Hace ya casi un siglo, el economista austriaco Joseph A. Schumpeter llamó la atención sobre la importancia de los empresarios, de aquellos que combinan la creatividad y la enjundia, y triunfan a pesar de los caprichos de la burocracia y la interferencia del Estado. Los empresarios schumpeterianos son héroes insatisfechos, rebeldes con causa que amasan grandes fortunas por cuenta de su creatividad. Su riqueza produce alguna desazón (la envidia instintiva de la especie) pero no genera un resentimiento generalizado pues la mayoría la considera una recompensa natural a unas habilidades extraordinarias.

Pero no todos los empresarios se ajustan al mito schumpeteriano. Todos buscan multiplicar su riqueza pero algunos lo hacen ya no explotando unas habilidades extraordinarias sino unos privilegios excepcionales. En muchos países, la enjundia innovadora deja de ser determinante y las buenas conexiones se vuelven fundamentales. Las decisiones púbicas (un arancel que se decreta, un monopolio que se concede, un contrato que se otorga, etc.) se convierten, entonces, en las causas primordiales del enriquecimiento, y la mayoría comienza, con razón, a sospechar de la riqueza, a percibirla como ilegitima o, en el mejor de los casos, como inmerecida.
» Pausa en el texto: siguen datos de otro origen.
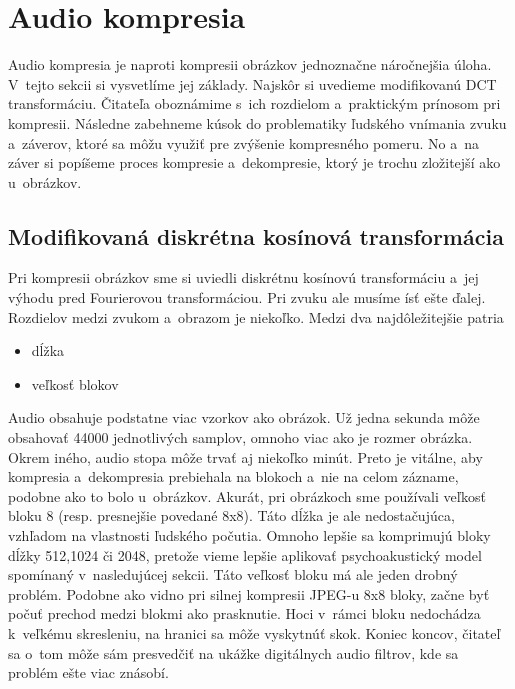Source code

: \section{Audio kompresia}

Audio kompresia je naproti kompresii obrázkov jednoznačne náročnejšia
úloha. V~tejto sekcii si vysvetlíme jej základy. Najskôr si uvedieme
modifikovanú DCT transformáciu. Čitateľa oboznámime s~ich rozdielom 
a~praktickým prínosom pri kompresii. Následne zabehneme kúsok do
problematiky ľudského vnímania zvuku a~záverov, ktoré sa môžu využiť
pre zvýšenie kompresného pomeru. No a~na záver si popíšeme proces
kompresie a~dekompresie, ktorý je trochu zložitejší ako u~obrázkov.

\subsection{Modifikovaná diskrétna kosínová transformácia}
Pri kompresii obrázkov sme si uviedli diskrétnu kosínovú
transformáciu a~jej výhodu pred Fourierovou transformáciou. Pri zvuku
ale musíme ísť ešte ďalej. Rozdielov medzi zvukom a~obrazom je
niekoľko. Medzi dva najdôležitejšie patria
\begin{itemize}
\item dĺžka
\item veľkosť blokov
\end{itemize}
Audio obsahuje podstatne viac vzorkov ako obrázok. Už jedna sekunda
môže obsahovať 44000 jednotlivých samplov, omnoho viac ako je rozmer
obrázka. Okrem iného, audio stopa môže trvať aj niekoľko minút. Preto
je vitálne, aby kompresia a~dekompresia prebiehala na blokoch a~nie na
celom zázname, podobne ako to bolo u~obrázkov. Akurát, pri obrázkoch
sme používali veľkosť bloku 8 (resp. presnejšie povedané 8x8). Táto
dĺžka je ale nedostačujúca, vzhľadom na vlastnosti ľudského počutia.
Omnoho lepšie sa komprimujú bloky dĺžky 512,1024 či 2048, pretože
vieme lepšie aplikovať psychoakustický model spomínaný v~nasledujúcej
sekcii. Táto veľkosť bloku má ale jeden drobný problém. Podobne ako
vidno pri silnej kompresii JPEG-u 8x8 bloky, začne byť počuť prechod
medzi blokmi ako prasknutie. Hoci v~rámci bloku nedochádza k~veľkému
skresleniu, na hranici sa môže vyskytnúť skok. Koniec koncov, čitateľ
sa o~tom môže sám presvedčiť na ukážke digitálnych audio filtrov, kde
sa problém ešte viac znásobí.

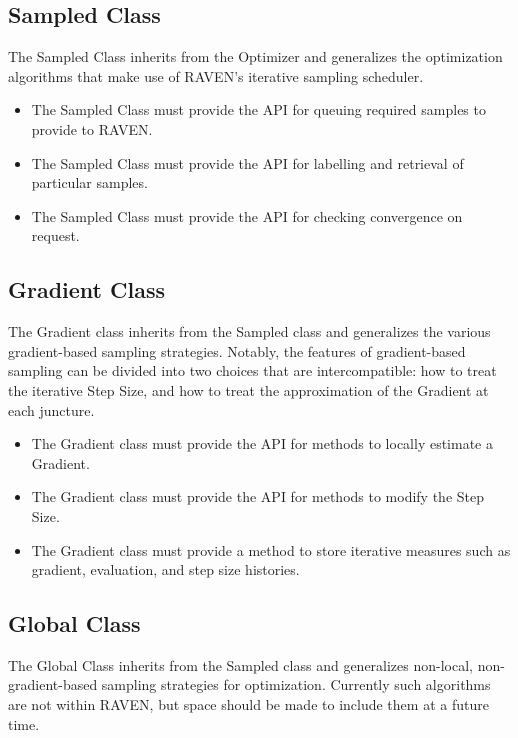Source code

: \documentclass[11pt]{article}
\begin{document}
\subsection{Sampled Class}
The Sampled Class inherits from the Optimizer and generalizes the optimization algorithms that make
use of RAVEN's iterative sampling scheduler.
\begin{itemize}
  \item The Sampled Class must provide the API for queuing required samples to provide to RAVEN.
  \item The Sampled Class must provide the API for labelling and retrieval of particular samples.
  \item The Sampled Class must provide the API for checking convergence on request.
\end{itemize}

\subsection{Gradient Class}
The Gradient class inherits from the Sampled class and generalizes the various gradient-based
sampling strategies. Notably, the features of gradient-based sampling can be divided into two
choices that are intercompatible: how to treat the iterative Step Size, and how to treat the
approximation of the Gradient at each juncture.
\begin{itemize}
  \item The Gradient class must provide the API for methods to locally estimate a Gradient.
  \item The Gradient class must provide the API for methods to modify the Step Size.
  \item The Gradient class must provide a method to store iterative measures such as gradient, evaluation, and
  step size histories.
\end{itemize}

\subsection{Global Class}
The Global Class inherits from the Sampled class and generalizes non-local, non-gradient-based
sampling strategies for optimization. Currently such algorithms are not within RAVEN, but space
should be made to include them at a future time.


%
%
%
%
\end{document}
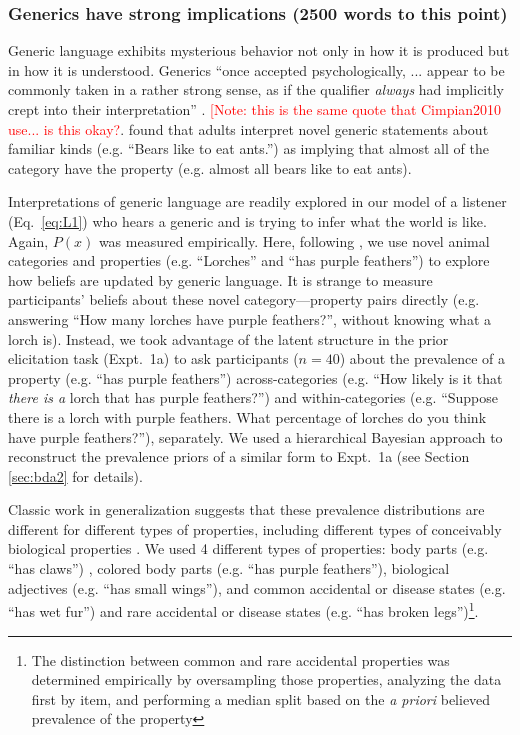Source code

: \documentclass[10pt,letterpaper]{article}
\newcommand{\red}[1]{\textcolor{Red}{#1}}
\begin{document}
\subsubsection{Generics have strong implications (2500 words to this point)} 

Generic language exhibits mysterious behavior not only in how it is produced but in how it is understood.
Generics ``once accepted psychologically, ... appear to be commonly taken in a rather strong sense, as if the qualifier \emph{always} had implicitly crept into their interpretation'' \cite{Abelson1966}. \red{[Note: this is the same quote that Cimpian2010 use... is this okay?}.
%
 found that adults interpret novel generic statements about familiar kinds (e.g. ``Bears like to eat ants.'') as implying that almost all of the category have the property (e.g. almost all bears like to eat ants).

Interpretations of generic language are readily explored in our model of a listener (Eq.~\ref{eq:L1}) who hears a generic and is trying to infer what the world is like. 
Again, $P(x)$ was measured empirically.
Here, following , we use novel animal categories and properties (e.g. ``Lorches'' and ``has purple feathers'') to explore how beliefs are updated by generic language. 
It is strange to measure participants' beliefs about these novel category---property pairs directly (e.g. answering ``How many lorches have purple feathers?'', without knowing what a lorch is).
Instead, we took advantage of the latent structure in the prior elicitation task (Expt.~1a) to ask participants ($n=40$) about the prevalence of a property (e.g. ``has purple feathers'') across-categories (e.g. ``How likely is it that \emph{there is a} lorch that has purple feathers?'') and within-categories (e.g. ``Suppose there is a lorch with purple feathers. What percentage of lorches do you think have purple feathers?''), separately. 
We used a hierarchical Bayesian approach to reconstruct the prevalence priors of a similar form to Expt.~1a (see Section \ref{sec:bda2} for details).

Classic work in generalization suggests that these prevalence distributions are different for different types of properties, including different types of conceivably biological properties \cite{Nisbett1983}. 
We used 4 different types of properties: body parts (e.g. ``has claws'') , colored body parts (e.g. ``has purple feathers''), biological adjectives (e.g. ``has small wings''), and common accidental or disease states (e.g. ``has wet fur'') and rare accidental or disease states (e.g. ``has broken legs'')\footnote{The distinction between common and rare accidental properties was determined empirically by oversampling those properties, analyzing the data first by item, and performing a median split based on the \emph{a priori} believed prevalence of the property}.
\end{document}
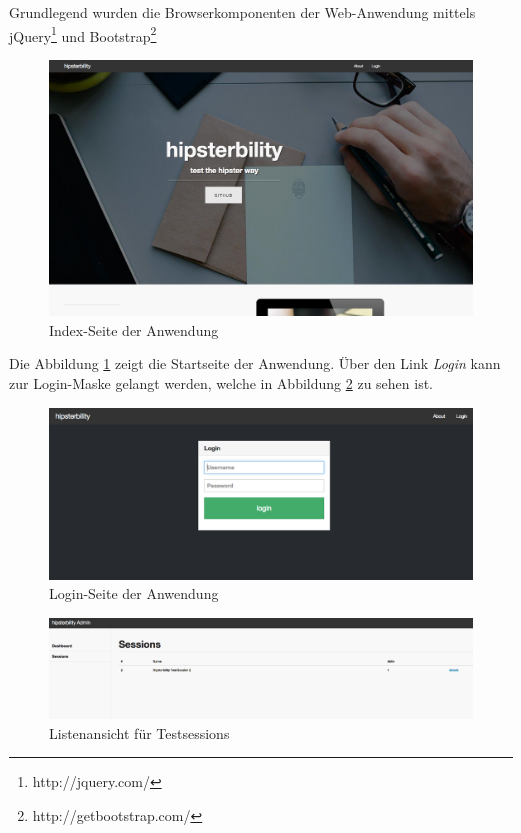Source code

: Grundlegend wurden die Browserkomponenten der Web-Anwendung mittels jQuery\footnote{http://jquery.com/} und Bootstrap\footnote{http://getbootstrap.com/}

\begin{figure}[h!]
	\centering
		\includegraphics[width=\linewidth,keepaspectratio]{img/index-page.png}
	\caption{Index-Seite der Anwendung}
	\label{fig: index-page}
\end{figure}

Die Abbildung \ref{fig: index-page} zeigt die Startseite der Anwendung. Über den Link \emph{Login} kann zur Login-Maske gelangt werden, welche in Abbildung \ref{fig: login-page} zu sehen ist. 

\begin{figure}[h!]
	\centering
		\includegraphics[width=\linewidth,keepaspectratio]{img/login-page.png}
	\caption{Login-Seite der Anwendung}
	\label{fig: login-page}
\end{figure}

\begin{figure}[h!]
	\centering
		\includegraphics[width=\linewidth,keepaspectratio]{img/sessions-page.png}
	\caption{Listenansicht für Testsessions}
	\label{fig: sessions-page}
\end{figure}


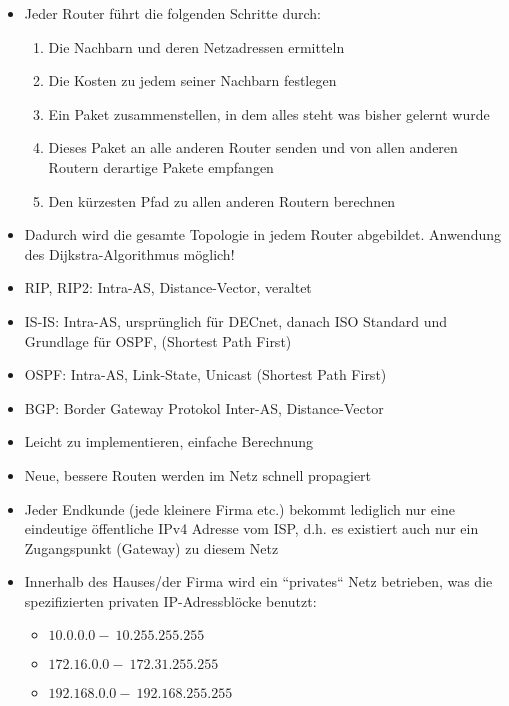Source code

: \begin{itemize}
    \item Jeder Router führt die folgenden Schritte durch:
    \begin{enumerate}
        \item Die Nachbarn und deren Netzadressen ermitteln
        \item Die Kosten zu jedem seiner Nachbarn festlegen
        \item Ein Paket zusammenstellen, in dem alles steht was bisher gelernt wurde
        \item Dieses Paket an alle anderen Router senden und von allen anderen Routern derartige Pakete empfangen
        \item Den kürzesten Pfad zu allen anderen Routern berechnen
    \end{enumerate}
    \item Dadurch wird die gesamte Topologie in jedem Router abgebildet.
    Anwendung des Dijkstra-Algorithmus möglich!
\end{itemize}

\begin{itemize}
    \item RIP, RIP2: Intra-AS, Distance-Vector, veraltet
    \item IS-IS: Intra-AS, ursprünglich für DECnet, danach ISO Standard und Grundlage für OSPF, (Shortest Path First)
    \item OSPF: Intra-AS, Link-State, Unicast (Shortest Path First)
    \item BGP: Border Gateway Protokol Inter-AS, Distance-Vector
\end{itemize}

\begin{itemize}
    \item Leicht zu implementieren, einfache Berechnung
    \item Neue, bessere Routen werden im Netz schnell propagiert
\end{itemize}

\begin{itemize}
    \item Jeder Endkunde (jede kleinere Firma etc.) bekommt lediglich nur eine eindeutige öffentliche IPv4 Adresse vom ISP, d.h. es existiert auch nur ein Zugangspunkt (Gateway) zu diesem Netz
    \item Innerhalb des Hauses/der Firma wird ein ``privates`` Netz betrieben, was die spezifizierten privaten IP-Adressblöcke benutzt:
    \begin{itemize}
        \item \( 10.0.0.0 -\: 10.255.255.255 \)
        \item \( 172.16.0.0 -\: 172.31.255.255 \)
        \item \( 192.168.0.0 -\: 192.168.255.255 \)
    \end{itemize}
\end{itemize}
Cuando el Estado adquiere un papel preponderante en la determinación del éxito económico, la gente intuye que el juego está arreglado de antemano, que la riqueza poco tiene que ver con las habilidades de los individuos y que el mito shumpeteriano del empresario heroico es en últimas una falsedad. El sistema pierde, entonces, legitimidad, con consecuencias potencialmente desastrosas. El populismo, por ejemplo, siempre ha florecido en los sistemas desprestigiados, percibidos mayoritariamente como injustos. “El gobierno —escribió hace un tiempo la revista inglesa The Economist—debe ser el árbitro, el contrapeso de los intereses privados. Si permite o estimula que las compañías privadas o los individuos adinerados lo manipulen, corre el riesgo de estirar la confianza en la democracia hasta el punto de rompimiento”.
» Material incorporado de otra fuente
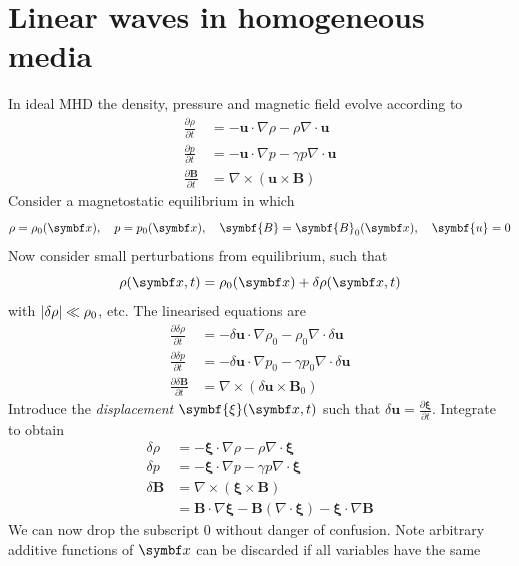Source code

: \documentclass{jknotes}
\newcommand{\B}{\symbf{B}}
\renewcommand{\u}{\symbf{u}}
\newcommand{\disp}{\symbf{\xi}}
\begin{document}
\section{Linear waves in homogeneous media}
In ideal MHD the density, pressure and magnetic field evolve according to
\begin{align}
	\frac{\partial \rho}{\partial t} &= - \u \cdot \nabla \rho -\rho \nabla
	\cdot \u \\
	\frac{\partial  p}{\partial t} &= -\u \cdot \nabla p - \gamma  p \nabla
	\cdot \u \\
	\frac{\partial \B}{\partial t} &= \nabla \times (\u \times \B)
\end{align}
Consider a magnetostatic equilibrium in which 
\begin{equation}
	\rho = \rho_0(\x), \hspace{1em} p = p_0(\x), \hspace{1em} \B = \B_0(\x),
	\hspace{1em} \u  = 0
\end{equation}
Now consider small perturbations from equilibrium, such that
\begin{equation}
	\rho(\x, t ) = \rho_0(\x) + \delta \rho(\x, t)
\end{equation}
with $\abs{\delta \rho} \ll\rho_0$, etc. The linearised equations are
\begin{align}
	\frac{\partial \delta\rho}{\partial t} &= - \delta\u \cdot \nabla \rho_0
	-\rho_0 \nabla \cdot \delta\u \\
	\frac{\partial  \delta p}{\partial t} &= -\delta\u \cdot \nabla p_0 -
	\gamma  p_0 \nabla \cdot \delta\u \\
	\frac{\partial \delta\B}{\partial t} &= \nabla \times (\delta\u \times
	\B_0)
\end{align}
Introduce the \emph{displacement} $\disp(\x,t)$ such that $\delta \u =
\frac{\partial \disp}{\partial t}$. Integrate to obtain
\begin{align}
	\delta \rho &= -\disp \cdot \nabla \rho - \rho \nabla \cdot \disp \\
	\delta p &= -\disp \cdot \nabla p - \gamma p \nabla \cdot \disp \\
	\delta \B &= \nabla \times (\disp \times \B) \\
			  &= \B \cdot \nabla \disp - \B (\nabla \cdot \disp) - \disp \cdot
			  \nabla \B
\end{align}
We can now drop the subscript $0$ without danger of confusion. Note arbitrary
additive functions of $\x$ can be discarded if all variables have the same
\end{document}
En Colombia, la llamada Confianza Inversionista, basada en buena medida en el otorgamiento de privilegios, de favores y ayudas estatales, ha aumentado el poder discrecional del Estado. El escándalo de estos días, que involucra a los hijos del Presidente de la República, pone de presente los problemas que surgen cuando los empresarios nacen, crecen y se reproducen a la sombra del Estado. Probablemente miles de personas se han enriquecido en los últimos años por cuenta de decisiones burocráticas. Paradójicamente la Confianza Inversionista podría terminar menoscabado la confianza en la democracia y la credibilidad de las instituciones. “Nada corrompe más la sociedad que la desconexión entre el esfuerzo y la retribución” dijo Keynes hace ya muchos años.

No toda la riqueza genera resentimiento. “Los pobres sólo odian la riqueza estúpida” escribió Nicolás Gómez Dávila con evidente crudeza. La esencia de todo este escándalo, más allá de los personajes y los apellidos, es que las políticas económicas en Colombia promueven, cada vez con mayor fuerza, la acumulación de riqueza estúpida.